◆ **YOUR OBJECTIVE**
Find the word "данные" in the listing below. Copy every line that has it.

◆ **INFORMATION**
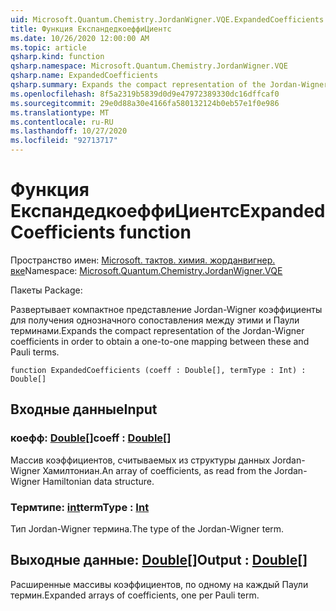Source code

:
 ```yaml
---
uid: Microsoft.Quantum.Chemistry.JordanWigner.VQE.ExpandedCoefficients
title: Функция ЕкспандедкоеффиЦиентс
ms.date: 10/26/2020 12:00:00 AM
ms.topic: article
qsharp.kind: function
qsharp.namespace: Microsoft.Quantum.Chemistry.JordanWigner.VQE
qsharp.name: ExpandedCoefficients
qsharp.summary: Expands the compact representation of the Jordan-Wigner coefficients in order to obtain a one-to-one mapping between these and Pauli terms.
ms.openlocfilehash: 8f5a2319b5839d0d9e47972389330dc16dffcaf0
ms.sourcegitcommit: 29e0d88a30e4166fa580132124b0eb57e1f0e986
ms.translationtype: MT
ms.contentlocale: ru-RU
ms.lasthandoff: 10/27/2020
ms.locfileid: "92713717"
---
```

# <a name="expandedcoefficients-function"></a><span data-ttu-id="0d1c4-102">Функция ЕкспандедкоеффиЦиентс</span><span class="sxs-lookup"><span data-stu-id="0d1c4-102">ExpandedCoefficients function</span></span>

<span data-ttu-id="0d1c4-103">Пространство имен: [Microsoft. тактов. химия. жорданвигнер. вке](xref:Microsoft.Quantum.Chemistry.JordanWigner.VQE)</span><span class="sxs-lookup"><span data-stu-id="0d1c4-103">Namespace: [Microsoft.Quantum.Chemistry.JordanWigner.VQE](xref:Microsoft.Quantum.Chemistry.JordanWigner.VQE)</span></span>

<span data-ttu-id="0d1c4-104">Пакеты [](https://nuget.org/packages/)</span><span class="sxs-lookup"><span data-stu-id="0d1c4-104">Package: [](https://nuget.org/packages/)</span></span>


<span data-ttu-id="0d1c4-105">Развертывает компактное представление Jordan-Wigner коэффициенты для получения однозначного сопоставления между этими и Паули терминами.</span><span class="sxs-lookup"><span data-stu-id="0d1c4-105">Expands the compact representation of the Jordan-Wigner coefficients in order to obtain a one-to-one mapping between these and Pauli terms.</span></span>

```qsharp
function ExpandedCoefficients (coeff : Double[], termType : Int) : Double[]
```


## <a name="input"></a><span data-ttu-id="0d1c4-106">Входные данные</span><span class="sxs-lookup"><span data-stu-id="0d1c4-106">Input</span></span>

### <a name="coeff--double"></a><span data-ttu-id="0d1c4-107">коефф: [Double](xref:microsoft.quantum.lang-ref.double)[]</span><span class="sxs-lookup"><span data-stu-id="0d1c4-107">coeff : [Double](xref:microsoft.quantum.lang-ref.double)[]</span></span>

<span data-ttu-id="0d1c4-108">Массив коэффициентов, считываемых из структуры данных Jordan-Wigner Хамилтониан.</span><span class="sxs-lookup"><span data-stu-id="0d1c4-108">An array of coefficients, as read from the Jordan-Wigner Hamiltonian data structure.</span></span>


### <a name="termtype--int"></a><span data-ttu-id="0d1c4-109">Термтипе: [int](xref:microsoft.quantum.lang-ref.int)</span><span class="sxs-lookup"><span data-stu-id="0d1c4-109">termType : [Int](xref:microsoft.quantum.lang-ref.int)</span></span>

<span data-ttu-id="0d1c4-110">Тип Jordan-Wigner термина.</span><span class="sxs-lookup"><span data-stu-id="0d1c4-110">The type of the Jordan-Wigner term.</span></span>



## <a name="output--double"></a><span data-ttu-id="0d1c4-111">Выходные данные: [Double](xref:microsoft.quantum.lang-ref.double)[]</span><span class="sxs-lookup"><span data-stu-id="0d1c4-111">Output : [Double](xref:microsoft.quantum.lang-ref.double)[]</span></span>

<span data-ttu-id="0d1c4-112">Расширенные массивы коэффициентов, по одному на каждый Паули термин.</span><span class="sxs-lookup"><span data-stu-id="0d1c4-112">Expanded arrays of coefficients, one per Pauli term.</span></span>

◆ **REPLY**
## <a name="input"></a><span data-ttu-id="0d1c4-106">Входные данные</span><span class="sxs-lookup"><span data-stu-id="0d1c4-106">Input</span></span>
## <a name="output--double"></a><span data-ttu-id="0d1c4-111">Выходные данные: [Double](xref:microsoft.quantum.lang-ref.double)[]</span><span class="sxs-lookup"><span data-stu-id="0d1c4-111">Output : [Double](xref:microsoft.quantum.lang-ref.double)[]</span></span>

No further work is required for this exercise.